- **Your goal**: What is needed is an exact copy of the data below, pictures excluded.

BEGIN Data

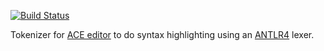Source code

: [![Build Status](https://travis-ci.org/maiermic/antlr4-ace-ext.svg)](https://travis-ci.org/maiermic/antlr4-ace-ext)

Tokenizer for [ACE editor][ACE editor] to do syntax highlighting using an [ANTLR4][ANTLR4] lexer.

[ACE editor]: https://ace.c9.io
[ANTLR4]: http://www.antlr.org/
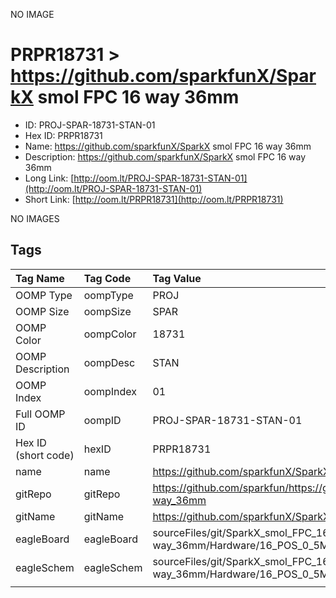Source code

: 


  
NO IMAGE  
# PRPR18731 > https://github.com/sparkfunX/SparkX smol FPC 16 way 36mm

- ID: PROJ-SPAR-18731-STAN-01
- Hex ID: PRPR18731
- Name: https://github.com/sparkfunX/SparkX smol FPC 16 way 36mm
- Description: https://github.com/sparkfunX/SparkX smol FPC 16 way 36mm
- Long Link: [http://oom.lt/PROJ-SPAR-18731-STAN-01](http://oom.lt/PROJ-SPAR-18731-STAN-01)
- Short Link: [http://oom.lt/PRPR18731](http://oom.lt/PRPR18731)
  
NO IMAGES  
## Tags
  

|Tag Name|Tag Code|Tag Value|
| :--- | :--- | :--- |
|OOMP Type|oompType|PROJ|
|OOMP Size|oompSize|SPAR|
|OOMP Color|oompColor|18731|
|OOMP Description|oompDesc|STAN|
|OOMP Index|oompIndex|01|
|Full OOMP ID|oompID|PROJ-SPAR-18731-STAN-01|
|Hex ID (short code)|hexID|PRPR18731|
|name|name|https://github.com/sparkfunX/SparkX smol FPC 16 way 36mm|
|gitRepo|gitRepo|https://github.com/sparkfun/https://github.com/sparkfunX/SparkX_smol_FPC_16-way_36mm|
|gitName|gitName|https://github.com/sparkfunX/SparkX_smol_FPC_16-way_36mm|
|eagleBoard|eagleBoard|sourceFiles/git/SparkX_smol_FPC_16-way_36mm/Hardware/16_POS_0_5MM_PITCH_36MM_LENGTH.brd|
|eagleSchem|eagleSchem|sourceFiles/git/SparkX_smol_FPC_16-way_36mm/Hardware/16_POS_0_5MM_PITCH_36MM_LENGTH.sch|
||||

END Data

- **Output for this task**:
Source code

: [![Build Status](https://travis-ci.org/maiermic/antlr4-ace-ext.svg)](https://travis-ci.org/maiermic/antlr4-ace-ext)

Tokenizer for [ACE editor][ACE editor] to do syntax highlighting using an [ANTLR4][ANTLR4] lexer.

[ACE editor]: https://ace.c9.io
[ANTLR4]: http://www.antlr.org/
Source code

: 


  
NO IMAGE  
# PRPR18731 > https://github.com/sparkfunX/SparkX smol FPC 16 way 36mm

- ID: PROJ-SPAR-18731-STAN-01
- Hex ID: PRPR18731
- Name: https://github.com/sparkfunX/SparkX smol FPC 16 way 36mm
- Description: https://github.com/sparkfunX/SparkX smol FPC 16 way 36mm
- Long Link: [http://oom.lt/PROJ-SPAR-18731-STAN-01](http://oom.lt/PROJ-SPAR-18731-STAN-01)
- Short Link: [http://oom.lt/PRPR18731](http://oom.lt/PRPR18731)
  
NO IMAGES  
## Tags
  

|Tag Name|Tag Code|Tag Value|
| :--- | :--- | :--- |
|OOMP Type|oompType|PROJ|
|OOMP Size|oompSize|SPAR|
|OOMP Color|oompColor|18731|
|OOMP Description|oompDesc|STAN|
|OOMP Index|oompIndex|01|
|Full OOMP ID|oompID|PROJ-SPAR-18731-STAN-01|
|Hex ID (short code)|hexID|PRPR18731|
|name|name|https://github.com/sparkfunX/SparkX smol FPC 16 way 36mm|
|gitRepo|gitRepo|https://github.com/sparkfun/https://github.com/sparkfunX/SparkX_smol_FPC_16-way_36mm|
|gitName|gitName|https://github.com/sparkfunX/SparkX_smol_FPC_16-way_36mm|
|eagleBoard|eagleBoard|sourceFiles/git/SparkX_smol_FPC_16-way_36mm/Hardware/16_POS_0_5MM_PITCH_36MM_LENGTH.brd|
|eagleSchem|eagleSchem|sourceFiles/git/SparkX_smol_FPC_16-way_36mm/Hardware/16_POS_0_5MM_PITCH_36MM_LENGTH.sch|
||||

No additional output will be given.